Engineering Analyst, Trust and Safety, RAI Novel Testing

Google•Mountain View, CA

1d•$174,000 - $258,000

About The Position

Novel Testing is a team within Trust & Safety specializing in complex testing, defining protocols and methodologies for assessing risk where best practices do not currently exist. We pioneer and scale innovative testing programs, streamlining the launch of trustworthy, novel, responsible AI (RAI) products. Work spans from designing first-of-their-kind evaluations for Google’s most ambitious product bets—including autonomous agents, personalization, and the latest hardware—to developing new methodologies for assessing novel foundational model capabilities as they emerge. Advancing the state-of-the-art in AI evaluation is central to this mission. To scale these methods, we partner closely with engineering teams to build the innovative infrastructure and tools required for automated, rigorous evaluation. You will lead the development of novel testing methodologies for emergent AI, requiring the methodological precision to design evaluation frameworks where established standards do not yet exist. You’ll address complex data science questions with creative experimentation, designing sophisticated prompt strategies and quantitative analyses to identify systemic risks and edge cases in GenAI products. Bridging the gap between theory and execution, you will build and prototype testing solutions that incorporate data science best practices. You will then partner directly with engineering teams to inform the development of automated infrastructure, ensuring your insights scale effectively across Google’s ecosystem.
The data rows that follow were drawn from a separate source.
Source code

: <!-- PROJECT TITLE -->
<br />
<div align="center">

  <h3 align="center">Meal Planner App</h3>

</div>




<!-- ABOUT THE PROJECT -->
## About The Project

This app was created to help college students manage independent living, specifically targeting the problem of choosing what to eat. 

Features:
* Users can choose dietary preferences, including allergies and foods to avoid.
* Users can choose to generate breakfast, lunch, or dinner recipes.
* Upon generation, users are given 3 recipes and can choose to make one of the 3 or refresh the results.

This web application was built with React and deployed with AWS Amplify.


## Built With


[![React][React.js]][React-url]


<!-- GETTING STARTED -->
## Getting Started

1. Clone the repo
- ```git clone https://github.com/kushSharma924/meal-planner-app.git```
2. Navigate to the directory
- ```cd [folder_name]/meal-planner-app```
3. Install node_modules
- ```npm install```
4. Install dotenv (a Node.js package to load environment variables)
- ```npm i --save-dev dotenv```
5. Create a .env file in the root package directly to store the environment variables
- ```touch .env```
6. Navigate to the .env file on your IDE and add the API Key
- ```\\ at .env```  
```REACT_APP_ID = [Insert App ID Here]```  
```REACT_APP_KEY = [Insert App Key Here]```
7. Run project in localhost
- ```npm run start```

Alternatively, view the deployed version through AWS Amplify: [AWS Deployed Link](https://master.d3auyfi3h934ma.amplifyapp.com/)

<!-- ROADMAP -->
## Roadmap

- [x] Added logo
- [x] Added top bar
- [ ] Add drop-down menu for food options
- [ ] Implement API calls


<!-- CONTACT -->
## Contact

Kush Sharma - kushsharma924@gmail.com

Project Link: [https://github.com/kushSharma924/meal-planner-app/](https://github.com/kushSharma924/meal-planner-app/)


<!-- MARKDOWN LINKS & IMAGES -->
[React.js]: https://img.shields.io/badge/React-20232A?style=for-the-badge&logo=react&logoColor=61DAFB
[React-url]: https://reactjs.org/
You will utilize a researcher’s mindset—capable of deep qualitative and quantitative inquiry—paired with technical agility to translate those findings into scalable, high-impact engineering prototypes.

Requirements

Bachelor's degree or equivalent practical experience.
7 years of experience in managing projects and defining project scope, goals, and deliverables.
7 years of experience in data analysis or data science, including identifying trends, generating summary statistics, and drawing insights from quantitative and qualitative data.
5 years of experience in data analysis with experience in SQL or Python.

Nice To Haves

Master's degree or PhD in a relevant quantitative or engineering field.
5 years of experience working in trust and safety operations, data analytics, cybersecurity, or other relevant environment.
Experience working with large language models, LLM operations, prompt engineering, pre-training, and fine-tuning.
Experience in designing and conducting experiments or quantitative research in a technology or AI context.
Experience in AI systems, machine learning, and their potential risks.
Strong technical competency with a data-driven investigative approach to solve complex tests, including proficiency in data manipulation, analysis, and automation using languages like Python and SQL.

Responsibilities

Drive the methodological frontier of model evaluation.
Partner with Google DeepMind to develop novel, data-driven methodologies for the structured and unstructured testing of emerging AI products and model capabilities.
Move beyond standard benchmarks, designing sophisticated experimental frameworks, and uncovering latent model behaviors and capabilities.
Define testing and safety standards, working with cross-functional colleagues, policy, and engineering, to ensure they are met.
Perform analyses and drive insights to develop model-level and product-level safety mitigations.
Lead and influence cross-functional teams to implement safety initiatives.
Act as an advisor to executive leadership on complex safety issues.
Represent Google's AI safety efforts in external forums and collaborations, contributing to industry-wide best practices.
Mentor analysts, fostering a culture of excellence and acting as a subject matter expert on adversarial techniques.
Work with graphic, controversial, or upsetting content.